§ **Data for this task**:
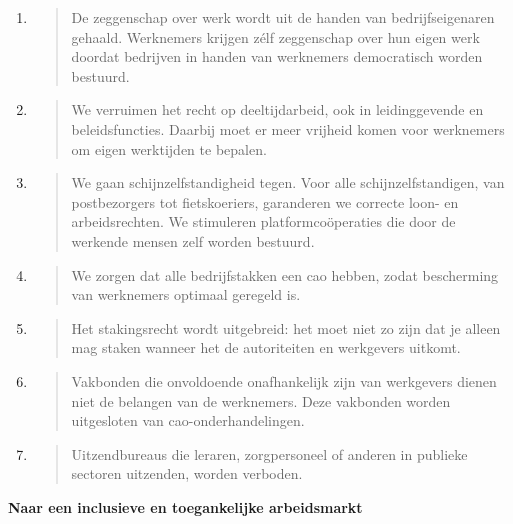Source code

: \begin{enumerate}
\def\labelenumi{\arabic{enumi}.}
\item
  \begin{quote}
  De zeggenschap over werk wordt uit de handen van bedrijfseigenaren
  gehaald. Werknemers krijgen zélf zeggenschap over hun eigen werk
  doordat bedrijven in handen van werknemers democratisch worden
  bestuurd.
  \end{quote}
\item
  \begin{quote}
  We verruimen het recht op deeltijdarbeid, ook in leidinggevende en
  beleidsfuncties. Daarbij moet er meer vrijheid komen voor werknemers
  om eigen werktijden te bepalen.
  \end{quote}
\item
  \begin{quote}
  We gaan schijnzelfstandigheid tegen. Voor alle schijnzelfstandigen,
  van postbezorgers tot fietskoeriers, garanderen we correcte loon- en
  arbeidsrechten. We stimuleren platformcoöperaties die door de werkende
  mensen zelf worden bestuurd.
  \end{quote}
\item
  \begin{quote}
  We zorgen dat alle bedrijfstakken een cao hebben, zodat bescherming
  van werknemers optimaal geregeld is.
  \end{quote}
\item
  \begin{quote}
  Het stakingsrecht wordt uitgebreid: het moet niet zo zijn dat je
  alleen mag staken wanneer het de autoriteiten en werkgevers uitkomt.
  \end{quote}
\item
  \begin{quote}
  Vakbonden die onvoldoende onafhankelijk zijn van werkgevers dienen
  niet de belangen van de werknemers. Deze vakbonden worden uitgesloten
  van cao-onderhandelingen.
  \end{quote}
\item
  \begin{quote}
  Uitzendbureaus die leraren, zorgpersoneel of anderen in publieke
  sectoren uitzenden, worden verboden.
  \end{quote}
\end{enumerate}

\textbf{Naar een inclusieve en toegankelijke arbeidsmarkt}

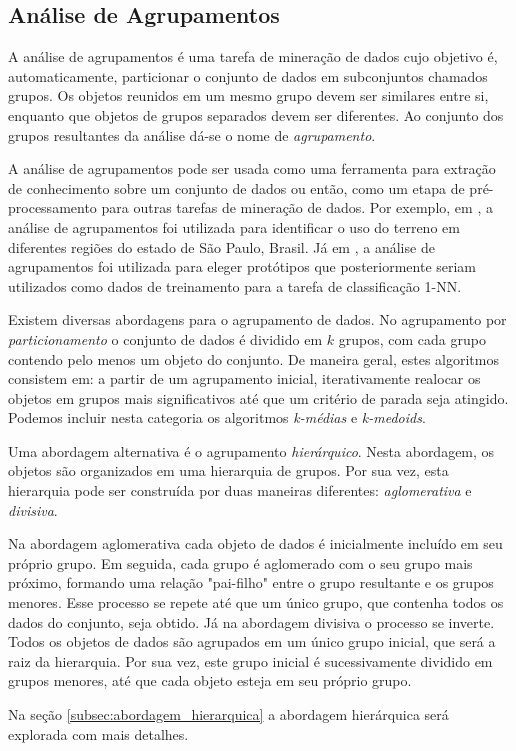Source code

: \subsection{Análise de Agrupamentos}
	\label{subsec:analise_agrupamentos}
	
A análise de agrupamentos é uma tarefa de mineração de dados cujo objetivo é,
automaticamente, particionar o conjunto de dados em subconjuntos chamados
grupos. Os objetos reunidos em um mesmo grupo devem ser similares entre si,
enquanto que objetos de grupos separados devem ser diferentes. Ao conjunto dos
grupos resultantes da análise dá-se o nome de \emph{agrupamento}.

A análise de agrupamentos pode ser usada como uma ferramenta para extração de
conhecimento sobre um conjunto de dados ou então, como um etapa de
pré-processamento para outras tarefas de mineração de dados. Por exemplo, em
\cite{gonccalves2014land}, a análise de agrupamentos foi utilizada para
identificar o uso do terreno em diferentes regiões do estado de São Paulo,
Brasil. Já em \cite{petitjean2014dynamic}, a análise de agrupamentos foi
utilizada para eleger protótipos que posteriormente seriam utilizados como dados
de treinamento para a tarefa de classificação 1-NN.

Existem diversas abordagens para o agrupamento de dados. No agrupamento por
\emph{particionamento} o conjunto de dados é dividido em $k$ grupos, com cada 
grupo contendo pelo menos um objeto do conjunto. De maneira geral, estes
algoritmos consistem em: a partir de um agrupamento inicial, iterativamente 
realocar os objetos em grupos mais significativos até que um critério de parada
seja atingido. Podemos incluir nesta categoria os algoritmos \emph{k-médias} e
\emph{k-medoids}.

Uma abordagem alternativa é o agrupamento \emph{hierárquico}. Nesta abordagem, 
os objetos são organizados em uma hierarquia de grupos. Por sua vez, esta
hierarquia pode ser construída por duas maneiras diferentes:
\emph{aglomerativa} e \emph{divisiva}.

Na abordagem aglomerativa cada objeto de dados é inicialmente incluído em seu
próprio grupo. Em seguida, cada grupo é aglomerado com o seu grupo mais próximo,
formando uma relação "pai-filho" entre o grupo resultante e os grupos menores.
Esse processo se repete até que um único grupo, que contenha todos os dados do 
conjunto, seja obtido. Já na abordagem divisiva o processo se inverte. Todos os
objetos de dados são agrupados em um único grupo inicial, que será a raiz da 
hierarquia. Por sua vez, este grupo inicial é sucessivamente dividido em grupos
menores, até que cada objeto esteja em seu próprio grupo.

Na seção \ref{subsec:abordagem_hierarquica} a abordagem hierárquica será
explorada com mais detalhes.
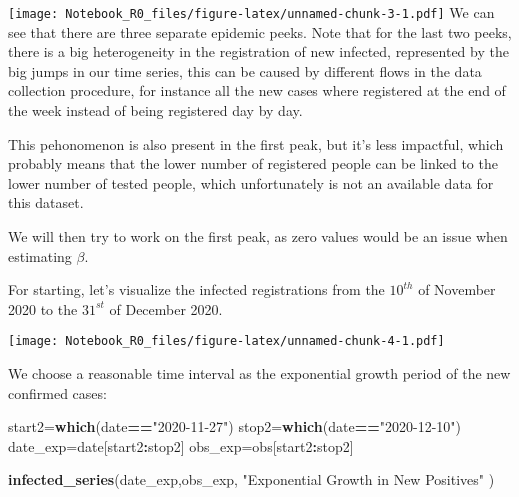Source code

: \documentclass[
]{article}
\newenvironment{Shaded}{\begin{snugshade}}{\end{snugshade}}
\newcommand{\FunctionTok}[1]{\textcolor[rgb]{0.13,0.29,0.53}{\textbf{#1}}}
\newcommand{\NormalTok}[1]{#1}
\newcommand{\OtherTok}[1]{\textcolor[rgb]{0.56,0.35,0.01}{#1}}
\newcommand{\SpecialCharTok}[1]{\textcolor[rgb]{0.81,0.36,0.00}{\textbf{#1}}}
\newcommand{\StringTok}[1]{\textcolor[rgb]{0.31,0.60,0.02}{#1}}
\begin{document}
\texttt{[image: Notebook\_R0\_files/figure-latex/unnamed-chunk-3-1.pdf]}
We can see that there are three separate epidemic peeks. Note that for
the last two peeks, there is a big heterogeneity in the registration of
new infected, represented by the big jumps in our time series, this can
be caused by different flows in the data collection procedure, for
instance all the new cases where registered at the end of the week
instead of being registered day by day.

This pehonomenon is also present in the first peak, but it's less
impactful, which probably means that the lower number of registered
people can be linked to the lower number of tested people, which
unfortunately is not an available data for this dataset.

We will then try to work on the first peak, as zero values would be an
issue when estimating \(\beta\).

For starting, let's visualize the infected registrations from the
\(10^{th}\) of November 2020 to the \(31^{st}\) of December 2020.

\begin{Shaded}
\end{Shaded}

\texttt{[image: Notebook\_R0\_files/figure-latex/unnamed-chunk-4-1.pdf]}

We choose a reasonable time interval as the exponential growth period of
the new confirmed cases:

\begin{Shaded}
\begin{Highlighting}[]
\NormalTok{start2}\OtherTok{=}\FunctionTok{which}\NormalTok{(date}\SpecialCharTok{==}\StringTok{"2020{-}11{-}27"}\NormalTok{)}
\NormalTok{stop2}\OtherTok{=}\FunctionTok{which}\NormalTok{(date}\SpecialCharTok{==}\StringTok{"2020{-}12{-}10"}\NormalTok{)}
\NormalTok{date\_exp}\OtherTok{=}\NormalTok{date[start2}\SpecialCharTok{:}\NormalTok{stop2]}
\NormalTok{obs\_exp}\OtherTok{=}\NormalTok{obs[start2}\SpecialCharTok{:}\NormalTok{stop2]}

\FunctionTok{infected\_series}\NormalTok{(date\_exp,obs\_exp, }\StringTok{"Exponential Growth in New Positives"}\NormalTok{ )}
\end{Highlighting}
\end{Shaded}
\end{document}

§ **About this exercise**: Please, from the material above, copy only the lines from the line with "próprio grupo. Em" up to and including the line with "abordagem hierárquica será", exactly as written.

§ **Answer to the exercise**:
próprio grupo. Em seguida, cada grupo é aglomerado com o seu grupo mais próximo,
formando uma relação "pai-filho" entre o grupo resultante e os grupos menores.
Esse processo se repete até que um único grupo, que contenha todos os dados do 
conjunto, seja obtido. Já na abordagem divisiva o processo se inverte. Todos os
objetos de dados são agrupados em um único grupo inicial, que será a raiz da 
hierarquia. Por sua vez, este grupo inicial é sucessivamente dividido em grupos
menores, até que cada objeto esteja em seu próprio grupo.

Na seção \ref{subsec:abordagem_hierarquica} a abordagem hierárquica será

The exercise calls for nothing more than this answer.